Thursday, June 18, 2015

Are You Using DB2 for z/OS Real-Time Statistics? DB2 Is

DB2 for z/OS is making increased use of the information that it keeps in the real-time statistics tables in the DB2 catalog. You should be doing likewise. Read on to learn more.

For a long time, the only statistics to be found in DB2 "system" tables were those generated through execution of the RUNSTATS utility. Starting with DB2 Version 7 (around the 2000 time frame), DB2 could automatically and periodically (every 30 minutes, by default) write a variety of statistics about table spaces and index spaces to a pair of tables (one for table space statistics, and one for index space statistics), but only if you created those tables. With DB2 9 in new-function mode, the real-time statistics information was moved from user-created tables to a couple of new catalog tables, SYSIBM.SYSTABLESPACESTATS and SYSIBM.INDEXSPACESTATS (I wrote about that change a few years ago, in an entry posted to the blog that I maintained while working as an independent DB2 consultant, prior to re-joining IBM). In those days, real-time statistics were mainly used by DBAs, via vendor tools or by way of user-written programs (the latter often written in REXX, and sometimes involving invocation of the DB2-supplied stored procedure called DSNACCOX), to make more intelligent decisions regarding the execution of utilities such as REORG and COPY. That's still a very good use of DB2 real-time statistics, but what has interested me more of late -- and what I'm writing about here -- is DB2's increasing use of these statistics in support of new autonomic functions, and a number of newer columns in SYSIBM.SYSTABLESPACESTATS and SYSIBM.SYSINDEXSPACESTATS that serve useful purposes beyond smarter utility management. I'll cover these topics now, in that order.

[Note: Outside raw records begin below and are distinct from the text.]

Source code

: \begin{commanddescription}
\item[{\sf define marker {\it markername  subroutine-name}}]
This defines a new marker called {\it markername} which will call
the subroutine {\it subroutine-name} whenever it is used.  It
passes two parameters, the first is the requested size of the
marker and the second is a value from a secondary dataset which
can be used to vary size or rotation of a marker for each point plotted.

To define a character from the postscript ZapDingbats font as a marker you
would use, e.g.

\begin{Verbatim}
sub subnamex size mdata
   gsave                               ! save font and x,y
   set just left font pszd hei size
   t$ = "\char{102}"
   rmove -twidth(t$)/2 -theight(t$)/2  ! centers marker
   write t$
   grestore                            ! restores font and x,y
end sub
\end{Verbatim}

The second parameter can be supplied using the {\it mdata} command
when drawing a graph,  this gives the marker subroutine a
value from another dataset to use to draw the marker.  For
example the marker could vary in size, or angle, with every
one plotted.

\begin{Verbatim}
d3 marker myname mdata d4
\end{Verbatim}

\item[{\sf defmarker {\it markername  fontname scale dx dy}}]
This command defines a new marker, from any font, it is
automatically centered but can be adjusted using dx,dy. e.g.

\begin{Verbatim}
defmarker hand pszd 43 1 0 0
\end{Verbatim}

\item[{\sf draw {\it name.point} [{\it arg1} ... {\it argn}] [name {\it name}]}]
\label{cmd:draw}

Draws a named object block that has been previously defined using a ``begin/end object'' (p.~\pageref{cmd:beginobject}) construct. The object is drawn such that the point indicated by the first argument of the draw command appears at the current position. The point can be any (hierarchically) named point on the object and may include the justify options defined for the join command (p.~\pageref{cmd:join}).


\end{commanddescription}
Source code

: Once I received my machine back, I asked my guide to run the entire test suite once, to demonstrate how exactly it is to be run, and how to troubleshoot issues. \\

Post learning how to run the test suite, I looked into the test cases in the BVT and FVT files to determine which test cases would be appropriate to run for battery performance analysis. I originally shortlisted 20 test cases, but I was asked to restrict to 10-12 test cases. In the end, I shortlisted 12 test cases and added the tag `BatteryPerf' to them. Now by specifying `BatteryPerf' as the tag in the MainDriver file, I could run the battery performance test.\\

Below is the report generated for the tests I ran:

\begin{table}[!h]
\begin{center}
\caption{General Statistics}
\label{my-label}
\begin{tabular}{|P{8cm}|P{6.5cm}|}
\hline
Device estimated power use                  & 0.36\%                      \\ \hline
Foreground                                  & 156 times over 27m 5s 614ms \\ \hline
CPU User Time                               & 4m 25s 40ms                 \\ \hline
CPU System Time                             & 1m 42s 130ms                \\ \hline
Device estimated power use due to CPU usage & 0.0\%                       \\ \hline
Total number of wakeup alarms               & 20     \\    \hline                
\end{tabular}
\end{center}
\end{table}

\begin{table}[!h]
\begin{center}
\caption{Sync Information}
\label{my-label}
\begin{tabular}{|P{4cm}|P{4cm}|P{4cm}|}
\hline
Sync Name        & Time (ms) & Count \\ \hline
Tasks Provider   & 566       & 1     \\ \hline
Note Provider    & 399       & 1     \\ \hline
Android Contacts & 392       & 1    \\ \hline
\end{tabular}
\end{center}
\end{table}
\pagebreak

Increased use of real-time statistics by DB2 itself

Rather than try to provide an exhaustive list of each and every usage by DB2 itself of its own real-time statistics, I'll highlight a few that are particularly interesting to me:
  • DB2-managed allocation of utility sort work data sets -- This was a terrific enhancement, in my opinion, and I blogged about it back in 2011. By way of this new feature, built into the DB2 10 base code and retrofitted to DB2 Versions 8 and 9 via PTFs, DB2 utilities such as REORG, LOAD, REBUILD INDEX, and RUNSTATS could dynamically, automatically, and intelligently (using real-time statistics) manage the allocation of the sort work data sets required for their execution. At a growing number of DB2 for z/OS sites, utility JCL and DB2 ZPARM parameter values have been changed to put the DB2 utilities in charge of sort work data set allocation, and every such site that has communicated with me about that change has reported positive results in terms of both utility job reliability (a higher percentage of utility jobs successfully run to completion) and efficiency. That said, at too many sites utility sort work data sets are still being allocated the old way. If that's true where you work, read that aforementioned blog entry and make the changes described therein. It would be a good investment of your time.
  • Automatic calculation by REORG of the appropriate fixed hash space for hash-organized table spaces. DB2 10 for z/OS introduced hash-organized tables -- a row-organizing mechanism that enables super-efficient data access for a query that issues a singleton SELECT containing an "equals" predicate that references a particular unique key of the target table. For hash organization of data to be effective, a table space's fixed hash area must be of a sufficient size; however, you don't want to overdo the sizing of this area, because that would waste space (on disk and in memory). A good way to get a "just right" fixed hash area for a hash-organized table space is to let DB2 figure that out, and that's just what the REORG utility will do -- using real-time statistics -- when you run REORG with AUTOESTSPACE YES (the default) for the table space in question.
  • DB2-calculated space to accommodate table row length increases caused by UPDATEs. Starting with DB2 11 for z/OS, you can set aside space in a table space's pages that will be reserved exclusively for the accommodation of row length-increasing UPDATE statements (previously, space in a table space's pages could be set aside only for accommodation of INSERTs). If in a CREATE TABLESPACE or ALTER TABLESPACE statement you specify PCTFREE FOR UPDATE -1, for the associated table space the initial amount of space set aside in each page (following a REORG or a LOAD REPLACE utility operation) for length-increasing UPDATEs will be 5%, and that amount will subsequently be adjusted by DB2 (for subsequent REORG or LOAD REPLACE jobs) based on real-time statistics information (setting the new ZPARM parameter PCTFREE_UPD to AUTO will make -1 the default value of PCTFREE FOR UPDATE in CREATE TABLESPACE and ALTER TABLESPACE statements).
  • Identification of indexes in need of pseudo-deleted index entry clean-up. Starting with DB2 11 for z/OS, DB2 gets much better at physically deleting index entries that had been marked as pseudo-deleted in the course of row-delete operations. To determine which indexes are most in need of pseudo-deleted index entry clean-up (done by a background process), DB2 periodically checks relevant values in the SYSIBM.SYSINDEXSPACESTATS catalog table. You can read more about this in section 4.2 of the IBM redbook titled, "IBM DB2 11 for z/OS Performance Topics" (downloadable at http://www.redbooks.ibm.com/abstracts/sg248222.html?Open).
 
As DB2 itself is making ever-greater use of real-time statistics, so should you -- and not just to better manage utility operations (though that, as mentioned, continues to be a good use of real-time stats). Below I'll call attention to some of my favorite columns in the two real-time statistics table spaces.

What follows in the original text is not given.